%%
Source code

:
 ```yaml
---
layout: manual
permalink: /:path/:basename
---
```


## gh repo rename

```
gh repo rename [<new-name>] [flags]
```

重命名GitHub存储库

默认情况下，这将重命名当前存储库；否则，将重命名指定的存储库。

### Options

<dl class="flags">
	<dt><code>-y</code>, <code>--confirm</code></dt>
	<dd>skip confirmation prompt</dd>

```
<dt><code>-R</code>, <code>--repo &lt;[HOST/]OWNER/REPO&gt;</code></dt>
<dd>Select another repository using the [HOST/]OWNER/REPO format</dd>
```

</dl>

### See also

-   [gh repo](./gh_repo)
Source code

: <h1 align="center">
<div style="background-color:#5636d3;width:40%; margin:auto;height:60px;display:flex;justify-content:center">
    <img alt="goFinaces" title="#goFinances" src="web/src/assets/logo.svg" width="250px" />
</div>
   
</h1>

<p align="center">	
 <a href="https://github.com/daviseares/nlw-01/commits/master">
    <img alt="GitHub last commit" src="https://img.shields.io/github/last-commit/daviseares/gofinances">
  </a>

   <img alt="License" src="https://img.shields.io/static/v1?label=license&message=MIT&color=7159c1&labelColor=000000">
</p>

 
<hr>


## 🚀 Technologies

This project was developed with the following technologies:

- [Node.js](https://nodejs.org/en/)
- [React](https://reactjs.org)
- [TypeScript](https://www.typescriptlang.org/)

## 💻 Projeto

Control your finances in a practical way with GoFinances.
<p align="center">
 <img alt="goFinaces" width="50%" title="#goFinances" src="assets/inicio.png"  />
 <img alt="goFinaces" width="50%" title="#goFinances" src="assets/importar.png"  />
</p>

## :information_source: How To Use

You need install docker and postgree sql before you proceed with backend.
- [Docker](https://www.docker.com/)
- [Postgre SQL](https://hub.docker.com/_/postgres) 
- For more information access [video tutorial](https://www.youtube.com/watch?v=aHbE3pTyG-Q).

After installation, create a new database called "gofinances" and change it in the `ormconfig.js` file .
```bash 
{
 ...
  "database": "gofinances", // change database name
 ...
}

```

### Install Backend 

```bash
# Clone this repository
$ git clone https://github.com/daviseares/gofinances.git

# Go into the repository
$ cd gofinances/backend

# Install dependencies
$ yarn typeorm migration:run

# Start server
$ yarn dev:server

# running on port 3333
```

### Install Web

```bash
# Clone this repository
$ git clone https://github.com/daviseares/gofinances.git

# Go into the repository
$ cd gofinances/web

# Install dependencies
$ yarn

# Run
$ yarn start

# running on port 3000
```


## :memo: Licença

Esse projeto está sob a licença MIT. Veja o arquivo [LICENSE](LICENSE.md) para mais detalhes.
%%
The full set of records above must be reproduced exactly in the reply.

Source code

:
 ```yaml
---
layout: manual
permalink: /:path/:basename
---
```


## gh repo rename

```
gh repo rename [<new-name>] [flags]
```

重命名GitHub存储库

默认情况下，这将重命名当前存储库；否则，将重命名指定的存储库。

### Options

<dl class="flags">
	<dt><code>-y</code>, <code>--confirm</code></dt>
	<dd>skip confirmation prompt</dd>

```
<dt><code>-R</code>, <code>--repo &lt;[HOST/]OWNER/REPO&gt;</code></dt>
<dd>Select another repository using the [HOST/]OWNER/REPO format</dd>
```

</dl>

### See also

-   [gh repo](./gh_repo)
Source code

: <h1 align="center">
<div style="background-color:#5636d3;width:40%; margin:auto;height:60px;display:flex;justify-content:center">
    <img alt="goFinaces" title="#goFinances" src="web/src/assets/logo.svg" width="250px" />
</div>
   
</h1>

<p align="center">	
 <a href="https://github.com/daviseares/nlw-01/commits/master">
    <img alt="GitHub last commit" src="https://img.shields.io/github/last-commit/daviseares/gofinances">
  </a>

   <img alt="License" src="https://img.shields.io/static/v1?label=license&message=MIT&color=7159c1&labelColor=000000">
</p>

 
<hr>


## 🚀 Technologies

This project was developed with the following technologies:

- [Node.js](https://nodejs.org/en/)
- [React](https://reactjs.org)
- [TypeScript](https://www.typescriptlang.org/)

## 💻 Projeto

Control your finances in a practical way with GoFinances.
<p align="center">
 <img alt="goFinaces" width="50%" title="#goFinances" src="assets/inicio.png"  />
 <img alt="goFinaces" width="50%" title="#goFinances" src="assets/importar.png"  />
</p>

## :information_source: How To Use

You need install docker and postgree sql before you proceed with backend.
- [Docker](https://www.docker.com/)
- [Postgre SQL](https://hub.docker.com/_/postgres) 
- For more information access [video tutorial](https://www.youtube.com/watch?v=aHbE3pTyG-Q).

After installation, create a new database called "gofinances" and change it in the `ormconfig.js` file .
```bash 
{
 ...
  "database": "gofinances", // change database name
 ...
}

```

### Install Backend 

```bash
# Clone this repository
$ git clone https://github.com/daviseares/gofinances.git

# Go into the repository
$ cd gofinances/backend

# Install dependencies
$ yarn typeorm migration:run

# Start server
$ yarn dev:server

# running on port 3333
```

### Install Web

```bash
# Clone this repository
$ git clone https://github.com/daviseares/gofinances.git

# Go into the repository
$ cd gofinances/web

# Install dependencies
$ yarn

# Run
$ yarn start

# running on port 3000
```


## :memo: Licença

Esse projeto está sob a licença MIT. Veja o arquivo [LICENSE](LICENSE.md) para mais detalhes.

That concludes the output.